Tanto che c’è da stupirsi che non sia stata scelta una donna purchè nera come in passato, o un autore in quota Lgbt, meglio se colored . Oppure  ricercando esponenti inoffensivi della autoreferenzialità lirica, della ricerca del sé che risparmia dalla presa di coscienza del noi.

Fatto sta che è stata premiata una donna. Che però non è Nadine Gordimer, non è Doris Lessing, nemmeno Grazia Deledda, premiate, non è Christa Wolf,  non è Simone de Beauvoir, Non è Marguerite Yourcenar, non è Joan Didion, non premiate.

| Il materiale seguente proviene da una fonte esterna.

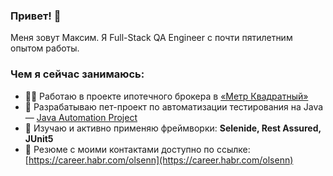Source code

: ### Привет! 👋

Меня зовут Максим. Я Full-Stack QA Engineer с почти пятилетним опытом работы. 

### Чем я сейчас занимаюсь:
- 👨‍💻 Работаю в проекте ипотечного брокера в [«Метр Квадратный»](https://m2.ru)
- 🔭 Разрабатываю пет-проект по автоматизации тестирования на Java — [Java Automation Project](https://github.com/olsenfromhell/Java-Automation-Project)
- 🌱 Изучаю и активно применяю фреймворки: **Selenide, Rest Assured, JUnit5**
- 📄 Резюме с моими контактами доступно по ссылке: [https://career.habr.com/olsenn](https://career.habr.com/olsenn)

È una scrittrice in versi ma non è Cvetaeva, nemmeno Plath né Sexton. E non è Wislawa Sziymborska, premiata per caso anni fa credendola inoffensiva, perché viviamo giorni nei quali l’affilato disincanto, ironico fino alla crudeltà e gentile fino all’amore, non ha più cittadinanza, per via del rischio che aiutino a pensare, a guardarsi dentro e guardare gli altri, o a scrivere un curriculum che assicuri il successo: Meglio il prezzo che il valore/e il titolo che il contenuto.

Non sia mai che si diano denaro e fama a una donna che interpreti e testimoni la collera, anziché i delicati sentimenti, il leggiadro vittimismo contemplativo, il ripiegato intimismo grazie a “schegge” liriche che pare debbano obbligatoriamente appartenere al codice genetico e al bagaglio emotivo, culturale e morale delle donne d’oggi richiamate a doveri di cura, accudimento e trasmissione dei valori,  quelli della “dinamite”.